Did You Hear What I Just Said?

Linda LaitalaEmployees, Leadership, ManagementLeave a Comment

“The single biggest problem in communication is the illusion
that it has taken place.” ~George Bernard Shaw

When it comes to communication, most of us think we’re pretty good at it. But how often have you told your spouse, child, teammate, or subordinate how to perform a task, only to discover the results are not what you expected?

Even if you think you are a great communicator, you’re not nearly as good as you think you are. We could easily blame the listener, but as leaders, we have a responsibility to hone our skills in communication in ways that ensure others are receiving and understanding what we are trying to get across to them.

Are you asking or telling?

When you give directions, the person’s brain may be listening, but this won’t help with recall or ownership. Instead, ask questions that lead a person to their own understanding, involve the person in a two-way conversation. Insights are “light bulb moments” where the brain pulls unrelated ideas together and connects them to reach fresh conclusions. People are more likely to remember an idea they generated themselves than an idea provided to them.

Are you addicted to being right?You’re smart and the topic you’re talking about is important. Surely, it’s faster to just share your knowledge?

Not always, when we’re married to our point of view and feeling right, we lack the perspective to connect with others.
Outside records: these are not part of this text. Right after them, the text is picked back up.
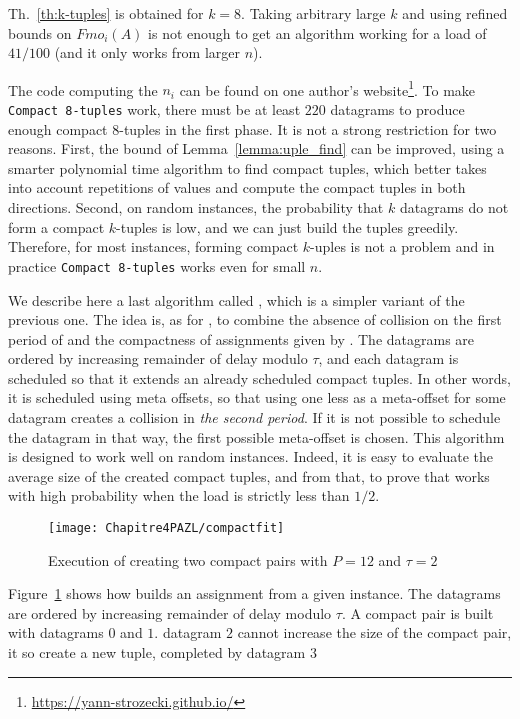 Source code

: Th.~\ref{th:k-tuples} is obtained for $k=8$. Taking arbitrary large $k$ and using refined bounds on $Fmo_i(A)$ is not enough to get an algorithm working for a load of $41/100$ (and it only works from larger $n$).

The code computing the $n_i$ can be found on one author's website\footnote{\url{https://yann-strozecki.github.io/}}.
To make \texttt{Compact 8-tuples} work, there must be at least $220$ datagrams to
produce enough compact $8$-tuples in the first phase. It is not a strong restriction for two reasons. First, the bound of Lemma~\ref{lemma:uple_find} can be improved, using a smarter polynomial time algorithm to find compact tuples, which better takes into account repetitions of values and compute the compact tuples in both directions. Second, on random instances, the probability that $k$ datagrams do not form a compact $k$-tuples is low, and we can just build the tuples greedily. Therefore, for most instances, forming compact $k$-uples is not a problem and in practice \texttt{Compact 8-tuples} works even for small $n$.



We describe here a last algorithm called \compactfit, which is a simpler variant of the previous one. The idea is, as for \compactpair, to combine the absence of collision on the first period of \metaoffset and the compactness of assignments given by \firstfit.
The datagrams are ordered by increasing remainder of delay modulo $\tau$, and each datagram is scheduled so that 
it extends an already scheduled compact tuples. In other words, it is scheduled using meta offsets, so that using one less as a meta-offset for some datagram creates a collision in \emph{the second period}. If it is not possible to schedule the datagram in that way, the first possible meta-offset is chosen. This algorithm is designed to work well on random instances. Indeed, it 
is easy to evaluate the average size of the created compact tuples, and from that, to prove that \compactfit works with high probability when the load is strictly less than $1/2$.
\begin{figure}[h]
 \begin{center}
\texttt{[image: Chapitre4PAZL/compactfit]}
\end{center}
\caption{Execution of \compactfit creating two compact pairs with $P=12$ and $\tau =2$}
\label{fig:compactfit}
\end{figure}
Figure~\ref{fig:compactfit} shows how \compactfit builds an assignment from a given instance. The datagrams are ordered by increasing remainder of delay modulo $\tau$. A compact pair is built with datagrams $0$ and $1$. datagram $2$ cannot increase the size of the compact pair, it so create a new tuple, completed by datagram $3$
We must be aware that others may see the situation differently. The more determined we are to convince them that ours is the only “right way” to achieve a goal, the more communication breaks down.
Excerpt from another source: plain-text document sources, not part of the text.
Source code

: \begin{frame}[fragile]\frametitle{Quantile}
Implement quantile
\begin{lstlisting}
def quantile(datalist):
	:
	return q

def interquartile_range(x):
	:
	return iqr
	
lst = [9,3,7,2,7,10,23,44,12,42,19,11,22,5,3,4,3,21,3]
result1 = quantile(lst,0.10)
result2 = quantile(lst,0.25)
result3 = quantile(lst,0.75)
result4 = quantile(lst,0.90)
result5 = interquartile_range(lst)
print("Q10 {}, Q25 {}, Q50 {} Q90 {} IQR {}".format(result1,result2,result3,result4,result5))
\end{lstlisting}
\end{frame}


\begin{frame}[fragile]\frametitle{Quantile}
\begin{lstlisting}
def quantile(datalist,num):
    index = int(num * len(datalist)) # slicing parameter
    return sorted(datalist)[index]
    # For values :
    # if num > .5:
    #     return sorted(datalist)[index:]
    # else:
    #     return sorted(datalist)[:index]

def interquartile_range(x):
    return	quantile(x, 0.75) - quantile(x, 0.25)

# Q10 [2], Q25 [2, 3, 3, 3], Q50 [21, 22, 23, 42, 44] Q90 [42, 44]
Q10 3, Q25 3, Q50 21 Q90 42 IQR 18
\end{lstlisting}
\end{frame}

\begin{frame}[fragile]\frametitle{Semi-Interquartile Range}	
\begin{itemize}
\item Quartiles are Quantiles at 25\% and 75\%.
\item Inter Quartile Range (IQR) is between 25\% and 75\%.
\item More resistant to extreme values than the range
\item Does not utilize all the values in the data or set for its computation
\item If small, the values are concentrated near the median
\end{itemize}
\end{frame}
Meaning belongs to the listener

When people listen and confirm they understand, we assume they understand what we understand. That’s often incorrect. People draw from their experiences and memories. People may be listening carefully to what you say but understanding something entirely different.

How can you help people hear what you say?

  • Tell less and ask more
  • Give others the opportunity to co-create with you and to also be right
  • Work toward a shared understanding of what you are trying to achieve.

The costs of poor listening are staggering: loss of time, respect and credibility, damaged relationships, increased conflicts, loss of business opportunities, fractured families…

An investment in listening to education will pay big dividends.